/Trump called USPS a joke. But the American post office is still magic — and I can prove it.

Trump called USPS a joke. But the American post office is still magic — and I can prove it.

There is a small village, officially an “unincorporated community,” right next to my hometown of Mattoon, Illinois named Trilla. At last census, Trilla had a population of a few hundred people. It is home to a water treatment plant, a church and… a post office. Its postal code is 62469. That postal code is Trilla’s, and Trilla’s only.

I thought about Trilla, and the thousands of Trillas like it across the country, as President Donald Trump called the Postal Service a “joke” last week and threatened to let it go bankrupt if it didn’t start raising fees on packages. (As many have pointed out, packages are actually the best revenue generator the postal service has, and Trump is fixating on this particular point because he wants to punish Amazon’s Jeff Bezos.)

That the U.S. Postal Service would be used by the president as a tool to put pressure on his perceived enemies is perhaps not surprising.

That the U.S. Postal Service, established by the founders themselves as a “pillar of the republic,” would be used by the president as a tool to put pressure on his perceived enemies is perhaps not surprising, but deeply dispiriting. It’s the mail. The point is that everybody gets it, whether you are in a high-rise penthouse in Manhattan or in a rickety shack by the sewage plant. It is one of the few connective tissues remaining in this disparate and divided country. Wherever you live, whoever you are, you can communicate with someone through the mail. You can reach out and touch them.

Even in this technological age, the post office can seem like magic. I can sit down in my home office in Athens, Georgia, write a postcard, put a 35-cent stamp on it, put it in a mailbox, and in two to three days, it will be in Montana. Or New York City. Or Seattle. Sure, I can send an email to those places and get it there faster. But we send so many emails, so often, so easily, so impersonally that such communication has lost its wonder. We delete dozens — maybe hundreds — of emails each day, week, month. They evaporate in a second. I can hold onto a letter forever.

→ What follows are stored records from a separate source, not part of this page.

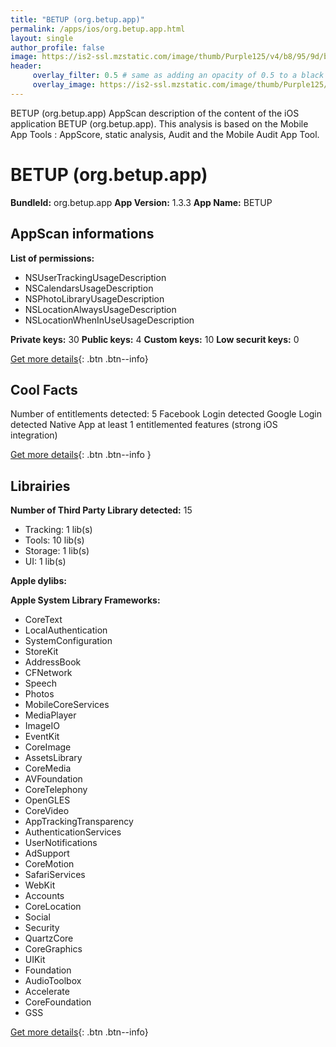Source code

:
 ```yaml
---
title: "BETUP (org.betup.app)"
permalink: /apps/ios/org.betup.app.html
layout: single
author_profile: false
image: https://is2-ssl.mzstatic.com/image/thumb/Purple125/v4/b8/95/9d/b8959d10-5a76-5ecf-ac2b-e09ad27bd766/AppIcon-1x_U007emarketing-0-7-0-sRGB-85-220.png/512x512bb.jpg
header: 
     overlay_filter: 0.5 # same as adding an opacity of 0.5 to a black background
     overlay_image: https://is2-ssl.mzstatic.com/image/thumb/Purple125/v4/b8/95/9d/b8959d10-5a76-5ecf-ac2b-e09ad27bd766/AppIcon-1x_U007emarketing-0-7-0-sRGB-85-220.png/512x512bb.jpg
---
```

BETUP (org.betup.app) AppScan description of the content of the iOS application BETUP (org.betup.app). This analysis is based on the Mobile App Tools : AppScore, static analysis, Audit and the Mobile Audit App Tool.

# BETUP (org.betup.app)

**BundleId:** org.betup.app
**App Version:** 1.3.3
**App Name:** BETUP


## AppScan informations 

**List of permissions:** 
- NSUserTrackingUsageDescription
- NSCalendarsUsageDescription
- NSPhotoLibraryUsageDescription
- NSLocationAlwaysUsageDescription
- NSLocationWhenInUseUsageDescription
  
  
**Private keys:** 30
**Public keys:** 4
**Custom keys:** 10
**Low securit keys:** 0
  
[Get more details](/pricing.html){: .btn .btn--info}

## Cool Facts

Number of entitlements detected: 5
Facebook Login detected
Google Login detected
Native App
at least 1 entitlemented features (strong iOS integration)
  
[Get more details](/pricing.html){: .btn .btn--info }

## Librairies 
**Number of Third Party Library detected:** 15
- Tracking: 1 lib(s)
- Tools: 10 lib(s)
- Storage: 1 lib(s)
- UI: 1 lib(s)


**Apple dylibs:**


**Apple System Library Frameworks:**
- CoreText
- LocalAuthentication
- SystemConfiguration
- StoreKit
- AddressBook
- CFNetwork
- Speech
- Photos
- MobileCoreServices
- MediaPlayer
- ImageIO
- EventKit
- CoreImage
- AssetsLibrary
- CoreMedia
- AVFoundation
- CoreTelephony
- OpenGLES
- CoreVideo
- AppTrackingTransparency
- AuthenticationServices
- UserNotifications
- AdSupport
- CoreMotion
- SafariServices
- WebKit
- Accounts
- CoreLocation
- Social
- Security
- QuartzCore
- CoreGraphics
- UIKit
- Foundation
- AudioToolbox
- Accelerate
- CoreFoundation
- GSS


  
[Get more details](/pricing.html){: .btn .btn--info}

And I have thousands of them. Two years ago, as a part of my weekly (email) newsletter, I began an experiment. I had thousands of regular online readers, people with whom I would occasionally correspond, but it always felt fleeting, and even one-sided: I was the writer, they were the readers, and that was the relationship. So I set up a post office box here in Athens, and encouraged all readers to write me whatever they wanted. Movie recommendations, fantasy baseball advice, child-rearing suggestions. I wanted to see if the relationship got more intimate. I wanted to see if it got more real.

Oh, did it. I now have dozens and dozens of people — friends, really — with whom I write back and forth, by hand, on essentially a weekly basis. And we talk about a lot more than fantasy sports. There’s the widower in Tennessee still reeling from survivor’s guilt. The father in West Virginia who lost a son to drug addiction three years ago and finally feels like he has someone to talk to about it. The retired veteran in California who at first just wanted to talk about baseball but now is trying to come to terms with changes in a country he once fought so hard to protect.